The current research sought to test the hypothesis that psychotic symptoms in patients with dementia might be due to relatively greater executive control and visuoperceptual deficits. Twenty-four dementia patients with psychosis and 24 outpatients without psychosis diagnosed with either probable Alzheimer's disease (AD) or possible/probable Ischemic Vascular Dementia (IVD) were studied. Groups did not differ with respect to age, education, severity of dementia, or depression. Presence and severity of psychosis was measured with a modification of the Neuropsychiatric Inventory (NPI; Cummings, J. L., Mega, M., Gray, K., Rosenberg-Thompson, S., Carusi, D. A., & Gorbein, J. (1994). The neuropsychiatric inventory: Comprehensive assessment of psychopathology in dementia. Neurology, 44, 2308–2314). Between-group and regression analyses found a consistent relationship such that patients with psychosis obtained low scores on the Boston Revision Wechsler Memory Scale-Mental Control subtest (WMS-MC subtest), a test of executive control.
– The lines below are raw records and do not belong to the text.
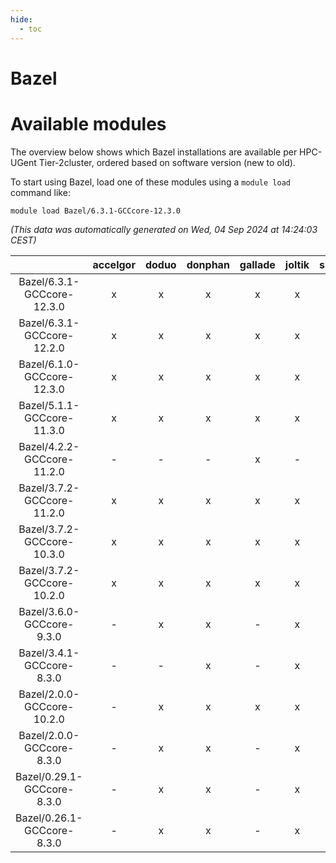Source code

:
 ```yaml
---
hide:
  - toc
---
```


Bazel
=====

# Available modules


The overview below shows which Bazel installations are available per HPC-UGent Tier-2cluster, ordered based on software version (new to old).

To start using Bazel, load one of these modules using a `module load` command like:

```shell
module load Bazel/6.3.1-GCCcore-12.3.0
```

*(This data was automatically generated on Wed, 04 Sep 2024 at 14:24:03 CEST)*  

| |accelgor|doduo|donphan|gallade|joltik|shinx|skitty|
| :---: | :---: | :---: | :---: | :---: | :---: | :---: | :---: |
|Bazel/6.3.1-GCCcore-12.3.0|x|x|x|x|x|x|x|
|Bazel/6.3.1-GCCcore-12.2.0|x|x|x|x|x|-|x|
|Bazel/6.1.0-GCCcore-12.3.0|x|x|x|x|x|x|x|
|Bazel/5.1.1-GCCcore-11.3.0|x|x|x|x|x|x|x|
|Bazel/4.2.2-GCCcore-11.2.0|-|-|-|x|-|-|-|
|Bazel/3.7.2-GCCcore-11.2.0|x|x|x|x|x|-|x|
|Bazel/3.7.2-GCCcore-10.3.0|x|x|x|x|x|-|x|
|Bazel/3.7.2-GCCcore-10.2.0|x|x|x|x|x|-|x|
|Bazel/3.6.0-GCCcore-9.3.0|-|x|x|-|x|-|x|
|Bazel/3.4.1-GCCcore-8.3.0|-|-|x|-|x|-|x|
|Bazel/2.0.0-GCCcore-10.2.0|-|x|x|x|x|-|x|
|Bazel/2.0.0-GCCcore-8.3.0|-|x|x|-|x|-|x|
|Bazel/0.29.1-GCCcore-8.3.0|-|x|x|-|x|-|x|
|Bazel/0.26.1-GCCcore-8.3.0|-|x|x|-|x|-|x|
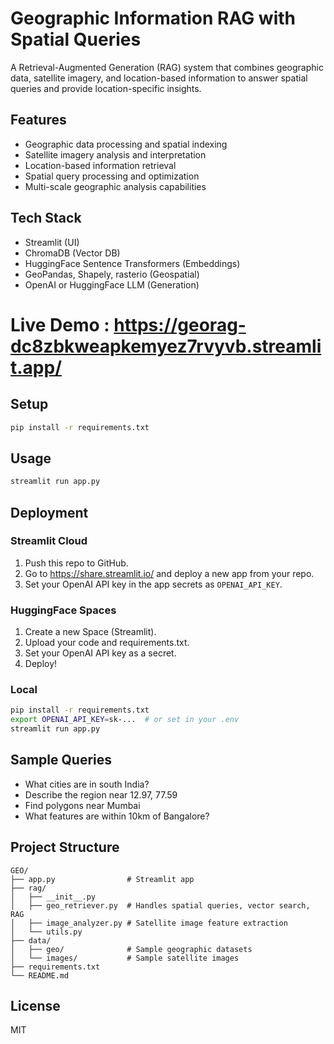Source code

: # Geographic Information RAG with Spatial Queries

A Retrieval-Augmented Generation (RAG) system that combines geographic data, satellite imagery, and location-based information to answer spatial queries and provide location-specific insights.

## Features
- Geographic data processing and spatial indexing
- Satellite imagery analysis and interpretation
- Location-based information retrieval
- Spatial query processing and optimization
- Multi-scale geographic analysis capabilities

## Tech Stack
- Streamlit (UI)
- ChromaDB (Vector DB)
- HuggingFace Sentence Transformers (Embeddings)
- GeoPandas, Shapely, rasterio (Geospatial)
- OpenAI or HuggingFace LLM (Generation)
  
# Live Demo : https://georag-dc8zbkweapkemyez7rvyvb.streamlit.app/

## Setup
```bash
pip install -r requirements.txt
```

## Usage
```bash
streamlit run app.py
```

## Deployment
### Streamlit Cloud
1. Push this repo to GitHub.
2. Go to https://share.streamlit.io/ and deploy a new app from your repo.
3. Set your OpenAI API key in the app secrets as `OPENAI_API_KEY`.

### HuggingFace Spaces
1. Create a new Space (Streamlit).
2. Upload your code and requirements.txt.
3. Set your OpenAI API key as a secret.
4. Deploy!

### Local
```bash
pip install -r requirements.txt
export OPENAI_API_KEY=sk-...  # or set in your .env
streamlit run app.py
```

## Sample Queries
- What cities are in south India?
- Describe the region near 12.97, 77.59
- Find polygons near Mumbai
- What features are within 10km of Bangalore?

## Project Structure
```
GEO/
├── app.py                # Streamlit app
├── rag/
│   ├── __init__.py
│   ├── geo_retriever.py  # Handles spatial queries, vector search, RAG
│   ├── image_analyzer.py # Satellite image feature extraction
│   └── utils.py
├── data/
│   ├── geo/              # Sample geographic datasets
│   └── images/           # Sample satellite images
├── requirements.txt
└── README.md
```

## License
MIT
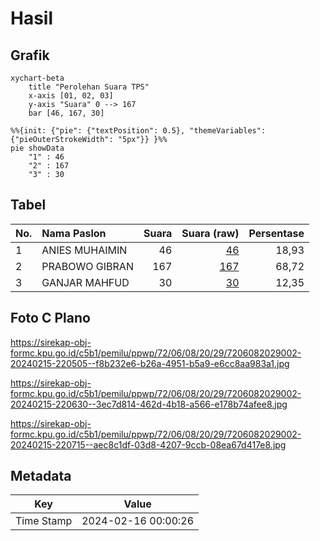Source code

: # Hasil

## Grafik

```mermaid
xychart-beta
    title "Perolehan Suara TPS"
    x-axis [01, 02, 03]
    y-axis "Suara" 0 --> 167
    bar [46, 167, 30]
```

```mermaid
%%{init: {"pie": {"textPosition": 0.5}, "themeVariables": {"pieOuterStrokeWidth": "5px"}} }%%
pie showData
    "1" : 46
    "2" : 167
    "3" : 30
```

## Tabel

| No. | Nama Paslon    | Suara | Suara (raw) | Persentase |
|:--- |:-------------- | -----:| -----------:| ----------:|
| 1   | ANIES MUHAIMIN | 46    | [46][p-1]   | 18,93      |
| 2   | PRABOWO GIBRAN | 167   | [167][p-2]  | 68,72      |
| 3   | GANJAR MAHFUD  | 30    | [30][p-3]   | 12,35      |


[p-1]: https://github.com/gigit-pemilu/pemilu-2024-72-sulawesi-tengah/blob/main/pilpres/hitung-suara/sub/72-sulawesi-tengah/sub/06-morowali/sub/08-bungku-barat/sub/2029-marga-mulya/sub/002-tps/sub/paslon-1.txt
[p-2]: https://github.com/gigit-pemilu/pemilu-2024-72-sulawesi-tengah/blob/main/pilpres/hitung-suara/sub/72-sulawesi-tengah/sub/06-morowali/sub/08-bungku-barat/sub/2029-marga-mulya/sub/002-tps/sub/paslon-2.txt
[p-3]: https://github.com/gigit-pemilu/pemilu-2024-72-sulawesi-tengah/blob/main/pilpres/hitung-suara/sub/72-sulawesi-tengah/sub/06-morowali/sub/08-bungku-barat/sub/2029-marga-mulya/sub/002-tps/sub/paslon-3.txt

## Foto C Plano

https://sirekap-obj-formc.kpu.go.id/c5b1/pemilu/ppwp/72/06/08/20/29/7206082029002-20240215-220505--f8b232e6-b26a-4951-b5a9-e6cc8aa983a1.jpg

https://sirekap-obj-formc.kpu.go.id/c5b1/pemilu/ppwp/72/06/08/20/29/7206082029002-20240215-220630--3ec7d814-462d-4b18-a566-e178b74afee8.jpg

https://sirekap-obj-formc.kpu.go.id/c5b1/pemilu/ppwp/72/06/08/20/29/7206082029002-20240215-220715--aec8c1df-03d8-4207-9ccb-08ea67d417e8.jpg


## Metadata

| Key        | Value               |
| ---------- | ------------------- |
| Time Stamp | 2024-02-16 00:00:26 |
On some analyses patients with psychosis also made more perceptual errors on tests of naming and obtained higher scores on tests of delayed recognition memory. However, the relationship between severity of psychosis and performance on visuoperceptual and memory measures was considerably less robust. These data suggest a strong relationship between severity of psychosis and poor performance on executive control. Less evidence was obtained to support our contention that psychotic symptoms in dementia may arise from an interaction of neuropsychological deficits involving greater impairment in executive and visuoperceptual functioning.

Author notes

Material presented in this paper is based, in part, on work performed by Mary W. Hopkins, in fulfillment of the dissertation requirement for the Doctor of Education degree at Argosy University, Sarasota, FL.